Stochastic Gradient Descent (let’s call it SGD from now on, because that feels a bit less repetitive) is an online optimisation algorithm that’s received a lot of attention in recent years for several reasons (and is notable for its applications in optimising neural networks). One of the most attractive things about it is its scalability - because of how it differs from other gradient descent algorithms, SGD lends itself neatly to massively parallel architectures and streaming data. SGD is also a very capable online learning algorithm, too - so it’s quite a useful technique to know.

## A recap of Gradient Descent

First off, let’s start with a recap of our good ol’ buddy gradient descent (GD). GD is an iterative optimisation algorithm that takes small steps towards a minimum of some function (notice that I say a minimum instead of the minimum - GD can get caught in local minima if the starting point is poorly chosen or the function is highly nonconvex). It works by evaluating the output of the objective function at a particular set of parameter values - and then taking partial derivatives of the output with respect to each of the parameters. Using these partial derivatives, it’s possible to determine which parameters can be changed to minimise the value of the objective function. Basically, the algorithm finds the direction that most minimises the objective… and then takes a step in that direction.

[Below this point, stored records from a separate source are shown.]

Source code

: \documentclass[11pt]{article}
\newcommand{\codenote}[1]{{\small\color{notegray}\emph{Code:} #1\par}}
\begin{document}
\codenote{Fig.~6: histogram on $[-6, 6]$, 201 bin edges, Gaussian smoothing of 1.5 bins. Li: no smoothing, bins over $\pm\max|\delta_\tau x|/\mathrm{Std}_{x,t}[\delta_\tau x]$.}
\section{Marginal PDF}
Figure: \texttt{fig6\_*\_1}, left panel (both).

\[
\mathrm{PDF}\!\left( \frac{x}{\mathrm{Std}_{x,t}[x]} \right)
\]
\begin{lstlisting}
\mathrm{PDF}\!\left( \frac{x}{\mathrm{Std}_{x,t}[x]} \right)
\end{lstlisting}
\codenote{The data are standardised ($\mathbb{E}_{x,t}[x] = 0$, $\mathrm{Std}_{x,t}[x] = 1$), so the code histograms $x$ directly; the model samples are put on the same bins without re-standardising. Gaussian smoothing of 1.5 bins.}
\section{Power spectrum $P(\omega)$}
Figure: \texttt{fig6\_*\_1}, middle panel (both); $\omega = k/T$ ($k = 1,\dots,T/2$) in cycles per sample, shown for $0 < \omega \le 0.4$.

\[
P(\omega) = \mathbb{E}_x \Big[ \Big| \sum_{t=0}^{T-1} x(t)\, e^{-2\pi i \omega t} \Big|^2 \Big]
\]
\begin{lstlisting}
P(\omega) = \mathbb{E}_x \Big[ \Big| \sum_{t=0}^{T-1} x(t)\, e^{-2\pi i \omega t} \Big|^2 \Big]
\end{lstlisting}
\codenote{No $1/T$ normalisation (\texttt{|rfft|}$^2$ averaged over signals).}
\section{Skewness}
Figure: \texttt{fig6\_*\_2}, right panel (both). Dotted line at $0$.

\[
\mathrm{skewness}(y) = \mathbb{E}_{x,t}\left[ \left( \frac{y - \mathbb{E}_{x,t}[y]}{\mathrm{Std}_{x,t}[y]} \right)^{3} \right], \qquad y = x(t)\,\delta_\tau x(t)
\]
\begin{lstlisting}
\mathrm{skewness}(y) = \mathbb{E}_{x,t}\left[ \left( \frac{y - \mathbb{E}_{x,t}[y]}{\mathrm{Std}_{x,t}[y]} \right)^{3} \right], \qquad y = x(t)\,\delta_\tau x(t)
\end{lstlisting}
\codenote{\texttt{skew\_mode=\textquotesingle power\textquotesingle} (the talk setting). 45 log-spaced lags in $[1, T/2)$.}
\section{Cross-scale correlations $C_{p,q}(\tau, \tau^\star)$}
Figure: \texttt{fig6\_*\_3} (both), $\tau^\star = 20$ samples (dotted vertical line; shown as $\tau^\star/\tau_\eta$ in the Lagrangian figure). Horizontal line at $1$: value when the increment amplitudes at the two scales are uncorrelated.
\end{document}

Rinse and repeat until convergence!

### A quick peek under the bonnet…

Let’s jump into some of the maths. The GD algorithm’s objective is to minimise some function $J$ by determining the optimal values of some parameter set $\theta$. This is done iteratively, so a single iteration (a single update of the parameters $\theta$) would look something like this;

$\theta = \theta_{old} - \alpha \nabla_{\theta} E\left[ J(\theta; X, y) \right]$

The interesting thing to note here is that GD requires computing the expected value of the function $J(\theta; X, y)$ over the whole dataset (i.e. $E\left[ J(\theta; X, y) \right]$). That is, the objective function is evaluated over the entire dataset and then averaged - and this happens during each iteration of the GD algorithm. This is fine for smaller optimisation tasks, but this can run into significant problems at scale - evaluating a function over a whole dataset can prove intractable.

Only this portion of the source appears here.